===== DATA SUPPLIED =====

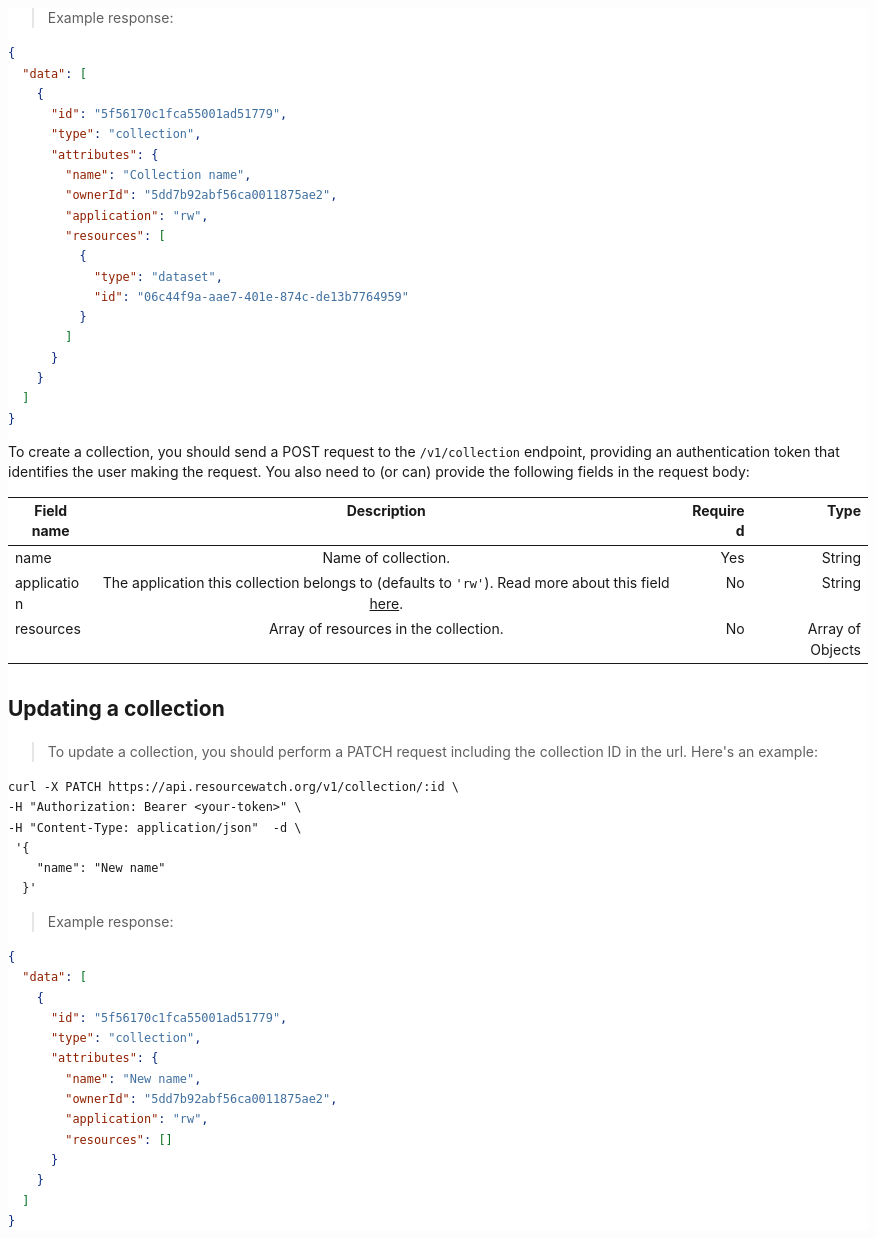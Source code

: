 > Example response:

```json
{
  "data": [
    {
      "id": "5f56170c1fca55001ad51779",
      "type": "collection",
      "attributes": {
        "name": "Collection name",
        "ownerId": "5dd7b92abf56ca0011875ae2",
        "application": "rw",
        "resources": [
          {
            "type": "dataset",
            "id": "06c44f9a-aae7-401e-874c-de13b7764959"
          }
        ]
      }
    }
  ]
}
```

To create a collection, you should send a POST request to the `/v1/collection` endpoint, providing an authentication token that identifies the user making the request. You also need to (or can) provide the following fields in the request body:

| Field name   | Description                                                     | Required | Type
| -------------|:--------------------------------------------------------------: | -----:   | -----:
| name         | Name of collection.                                             | Yes      | String
| application  | The application this collection belongs to (defaults to `'rw'`). Read more about this field [here](/index-rw.html#applications). | No       | String
| resources    | Array of resources in the collection.                           | No       | Array of Objects

## Updating a collection

> To update a collection, you should perform a PATCH request including the collection ID in the url. Here's an example:

```shell
curl -X PATCH https://api.resourcewatch.org/v1/collection/:id \
-H "Authorization: Bearer <your-token>" \
-H "Content-Type: application/json"  -d \
 '{
    "name": "New name"
  }'
```

> Example response:

```json
{
  "data": [
    {
      "id": "5f56170c1fca55001ad51779",
      "type": "collection",
      "attributes": {
        "name": "New name",
        "ownerId": "5dd7b92abf56ca0011875ae2",
        "application": "rw",
        "resources": []
      }
    }
  ]
}
```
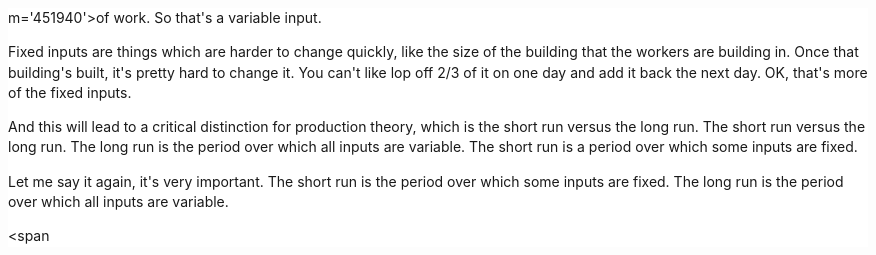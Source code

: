   m='451940'>of</span> <span m='452040'>work.</span> <span m='453290'>So</span>
  <span m='453490'>that's</span> <span m='453740'>a</span> <span
  m='453780'>variable</span> <span m='454380'>input.</span> </p><p><span
  m='455540'>Fixed</span> <span m='456050'>inputs</span> <span
  m='456430'>are</span> <span m='456500'>things</span> <span
  m='456830'>which</span> <span m='457000'>are</span> <span
  m='457080'>harder</span> <span m='457460'>to</span> <span
  m='457570'>change</span> <span m='457960'>quickly,</span> <span
  m='458860'>like</span> <span m='459660'>the</span> <span
  m='459760'>size</span> <span m='460210'>of</span> <span m='460290'>the</span>
  <span m='460380'>building</span> <span m='461240'>that</span> <span
  m='461600'>the</span> <span m='461690'>workers</span> <span
  m='462010'>are</span> <span m='462070'>building</span> <span
  m='462480'>in.</span> <span m='464540'>Once</span> <span
  m='464800'>that</span> <span m='464930'>building's</span> <span
  m='465270'>built,</span> <span m='465580'>it's</span> <span
  m='465710'>pretty</span> <span m='465870'>hard</span> <span
  m='466050'>to</span> <span m='466130'>change</span> <span
  m='466460'>it.</span> <span m='466550'>You</span> <span
  m='466650'>can't</span> <span m='466900'>like</span> <span
  m='467430'>lop</span> <span m='467750'>off</span> <span m='467940'>2/3</span>
  <span m='468360'>of it on</span> <span m='468440'>one</span> <span
  m='468650'>day</span> <span m='468830'>and add it</span> <span
  m='469110'>back</span> <span m='469330'>the</span> <span
  m='469500'>next</span> <span m='469680'>day.</span> <span
  m='470290'>OK,</span> <span m='470790'>that's</span> <span
  m='471050'>more</span> <span m='471190'>of</span> <span m='471240'>the</span>
  <span m='471290'>fixed</span> <span m='471550'>inputs.</span> </p><p><span
  m='473980'>And</span> <span m='474190'>this</span> <span
  m='474400'>will</span> <span m='474570'>lead</span> <span m='474830'>to</span>
  <span m='474940'>a</span> <span m='475050'>critical</span> <span
  m='475520'>distinction</span> <span m='475970'>for</span> <span
  m='476080'>production</span> <span m='476570'>theory,</span> <span
  m='477310'>which</span> <span m='477600'>is</span> <span m='477740'>the</span>
  <span m='477840'>short</span> <span m='478300'>run</span> <span
  m='479090'>versus</span> <span m='480050'>the</span> <span
  m='480200'>long</span> <span m='480590'>run.</span> <span
  m='484200'>The</span> <span m='484300'>short run</span> <span
  m='484590'>versus</span> <span m='484880'>the</span> <span
  m='484980'>long</span> <span m='485250'>run.</span> <span
  m='485910'>The</span> <span m='486680'>long</span> <span m='487190'>run</span>
  <span m='488370'>is</span> <span m='488920'>the</span> <span
  m='489060'>period</span> <span m='489780'>over</span> <span
  m='490180'>which</span> <span m='491150'>all</span> <span
  m='491690'>inputs</span> <span m='492170'>are</span> <span
  m='492280'>variable.</span> <span m='494240'>The</span> <span
  m='494340'>short</span> <span m='494780'>run</span> <span m='495070'>is</span>
  <span m='495240'>a period</span> <span m='495720'>over</span> <span
  m='495880'>which</span> <span m='496120'>some</span> <span
  m='496510'>inputs</span> <span m='496920'>are</span> <span
  m='497010'>fixed.</span> </p><p><span m='497550'>Let</span> <span
  m='497940'>me</span> <span m='498020'>say it again,</span> <span
  m='498330'>it's</span> <span m='498510'>very</span> <span
  m='498660'>important.</span> <span m='499380'>The</span> <span
  m='499490'>short</span> <span m='499850'>run</span> <span m='500070'>is</span>
  <span m='500240'>the</span> <span m='500320'>period</span> <span
  m='500650'>over</span> <span m='500810'>which</span> <span
  m='501020'>some</span> <span m='501420'>inputs</span> <span
  m='501830'>are</span> <span m='501910'>fixed.</span> <span
  m='503180'>The</span> <span m='503320'>long</span> <span m='503800'>run</span>
  <span m='504430'>is</span> <span m='504650'>the period</span> <span
  m='505070'>over</span> <span m='505230'>which</span> <span
  m='505580'>all</span> <span m='506020'>inputs</span> <span
  m='506420'>are</span> <span m='506480'>variable.</span> </p><p><span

=====

*WHAT IS REQUIRED:*
When the line with "m='459760'>size</span> <span m='460210'>of</span>" is reached in the data above, start copying there, and copy each line exactly until the line with "m='462480'>in.</span> <span m='464540'>Once</span>" has been copied; copy nothing else.

*RESPONSE BOX:*
  m='459760'>size</span> <span m='460210'>of</span> <span m='460290'>the</span>
  <span m='460380'>building</span> <span m='461240'>that</span> <span
  m='461600'>the</span> <span m='461690'>workers</span> <span
  m='462010'>are</span> <span m='462070'>building</span> <span
  m='462480'>in.</span> <span m='464540'>Once</span> <span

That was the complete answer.